The reduction in body weight gain of male Fischer rats induced by
FB1 is apparently due to a feed refusal effect (Gelderblom et al.,
1994). During a feeding study over 21 days, the body weight gains of
rats receiving 750, 500, 250 and 100 mg FB1/kg diet were
significantly (0.01 < P < 0.05) lower than those of the controls
as well as those of rats receiving 50 and 25 mg/kg. Based on the
weekly feed intake profiles, the reduction in body weight gain was
accompanied by a concomitant reduction in feed intake. The reduction
in feed intake was overcome after the second week, resulting in a feed
intake similar to that of the controls at the end of the 21-day
initiating treatment (Gelderblom et al., 1994).
In male Fischer-344/N Nctr BR rats, exposure to 234 and 484 mg
FB1/kg diet resulted in 10% and 17%, respectively, less gain in body
weight after 28 days of feeding in the range-finding study by the US
National Toxicology Program (US NTP, 1999). Female rats had decreased
body weight only at 484 mg FB1/kg diet.
In the NTP 2-year carcinogenicity study (US NTP, 1999) (see
section 7.1.6.1), there was no difference in body weight or feed
consumption in male or female Fischer-344/N Nctr BR rats or
B6C3F1/Nctr BR mice fed FB1 when compared to rats or mice on control
diets.
The characteristic reduction in the body weight of rats induced
by FB1, was also induced by FB2, FB3 and the monomethyl esters of
FB1 (MME, an artefact of the isolation procedure of FB1 and a minor
contaminant of FB1 preparations), and to a much lesser extent by the
N-acetylated analogue FA1, but not by the aminopolyol hydrolysis
products AP1 and AP2 or the tricarbalyllic acid moiety (TCA)
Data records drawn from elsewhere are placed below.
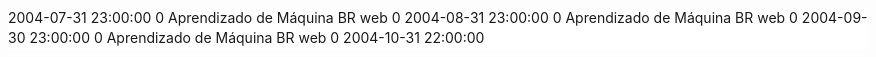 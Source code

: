 </tr>
<tr>
<td>
2004-07-31 23:00:00
</td>
<td>
0
</td>
<td>
Aprendizado de Máquina
</td>
<td>
BR
</td>
<td>
web
</td>
<td>
0
</td>
</tr>
<tr>
<td>
2004-08-31 23:00:00
</td>
<td>
0
</td>
<td>
Aprendizado de Máquina
</td>
<td>
BR
</td>
<td>
web
</td>
<td>
0
</td>
</tr>
<tr>
<td>
2004-09-30 23:00:00
</td>
<td>
0
</td>
<td>
Aprendizado de Máquina
</td>
<td>
BR
</td>
<td>
web
</td>
<td>
0
</td>
</tr>
<tr>
<td>
2004-10-31 22:00:00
(Gelderblom et al., 1993).
7.1.2.2 Hepatotoxicity and nephrotoxicity
The acute toxicity of FB1 was tested by dosing four male BD IX
rats orally with 240 mg FB1/kg body weight per day (Gelderblom et
al., 1988). Three of the four rats died within 3 days and exhibited
toxic hepatosis characterized by scattered single-cell necrosis
accompanied by mild fatty changes, hydropic (i.e., the abnormal
accumulation of serous fluid in the cellular tissue or in a body
cavity) degeneration and hyaline droplet degeneration. Hepatocellular
nuclei varied in size and some were markedly enlarged. In addition to
the hepatotoxic changes, fatty changes and scant necrosis were present
in the proximal convoluted tubules of the kidney, prominent lymphoid
necrosis was observed in Peyer's patches, and severe disseminated
acute myocardial necrosis and severe pulmonary oedema were observed in
two of the rats (Gelderblom et al., 1988).
In a separate experiment, male BD IX rats were dosed orally with
48 mg FB1/kg body weight per day for 12 days, followed by 70 mg
FB1/kg body weight per day for the remaining 9 days of the experiment
(Gelderblom et al., 1988). In the rats killed after 21 days, chronic
toxic hepatosis was present and characterized by marked hydropic
degeneration, single-cell necrosis and a few hyaline droplets, early
bile duct proliferation and fibrosis, and enlargement of
hepatocellular nuclei (Gelderblom et al., 1988).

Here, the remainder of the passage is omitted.